- [ACTIVITY]
Exactly the lines from the one with "formal mathematical language." to the end of the listing must be repeated, both ends included, with nothing added.

- [EXERCISE INPUTS]

==================================================

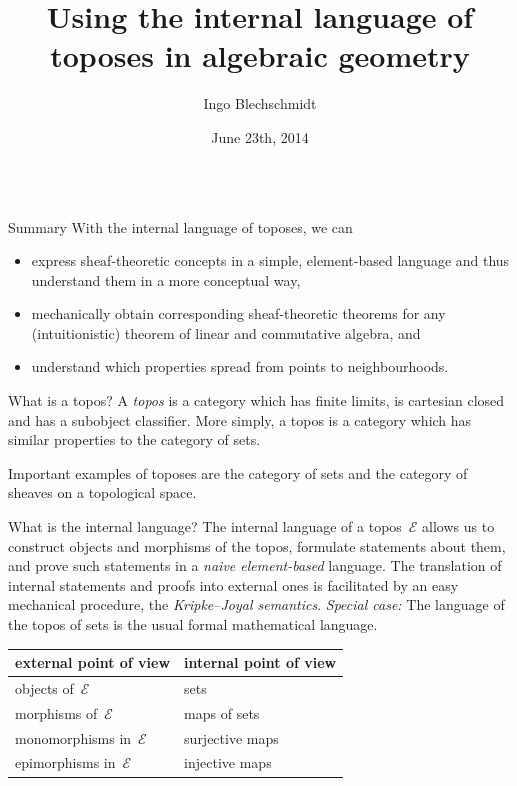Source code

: \documentclass[table]{beamer}
\title{Using the internal language of toposes in algebraic geometry}
\author{Ingo Blechschmidt}
\institute{University of Augsburg}
\date{June 23th, 2014}
\newcommand{\E}{\mathcal{E}}
\begin{document}
\begin{frame}[t]\begin{columns}[t]

\begin{column}{0.3\textwidth}
  \begin{alertblock}{Summary}
    With the internal language of toposes, we can
    \begin{itemize}\justifying
    \item express sheaf-theoretic
    concepts in a simple, ele\-ment-ba\-sed language and thus understand them
    in a more conceptual way,
    \item mechanically obtain
    corresponding sheaf-theo\-re\-tic theorems for any (intuitionistic) theorem of
    linear and commutative algebra, and
    \item understand which properties spread from
    points to neighbourhoods.
    \end{itemize}
  \end{alertblock}
  \bigskip

  \begin{block}{What is a topos?}
    A \emph{topos} is a category which has finite limits, is cartesian closed and
    has a subobject classifier. More simply, a topos is a category which has
    similar properties to the category of sets.\medskip

    Important examples of toposes are
    the category of sets and
    the category of sheaves on a topological space.
  \end{block}
  \bigskip

  \begin{block}{What is the internal language?}
    The internal language of a topos~$\E$ allows us to
    construct objects and morphisms of the topos,
    formulate statements about them, and
    prove such statements
    in a \emph{naive element-based} language.
    The translation of internal statements and proofs into external ones is
    facilitated by an easy mechanical procedure, the \emph{Kripke--Joyal
    semantics}.
    \emph{Special case:} The language of the topos of sets is the usual
    formal mathematical language.

    \begin{center}
      \begin{tabular}{ll}
        \toprule
        external point of view & internal point of view \\
        \midrule
        objects of~$\E$ & sets \\
        morphisms of~$\E$ & maps of sets \\
        monomorphisms in~$\E$ & surjective maps \\
        epimorphisms in~$\E$ & injective maps \\
        \bottomrule
      \end{tabular}
    \end{center}
  \end{block}


\end{column}
\end{columns}
\end{frame}
\end{document}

==================================================

- [ANSWER BELOW]
    formal mathematical language.

    \begin{center}
      \begin{tabular}{ll}
        \toprule
        external point of view & internal point of view \\
        \midrule
        objects of~$\E$ & sets \\
        morphisms of~$\E$ & maps of sets \\
        monomorphisms in~$\E$ & surjective maps \\
        epimorphisms in~$\E$ & injective maps \\
        \bottomrule
      \end{tabular}
    \end{center}
  \end{block}


\end{column}
\end{columns}
\end{frame}
\end{document}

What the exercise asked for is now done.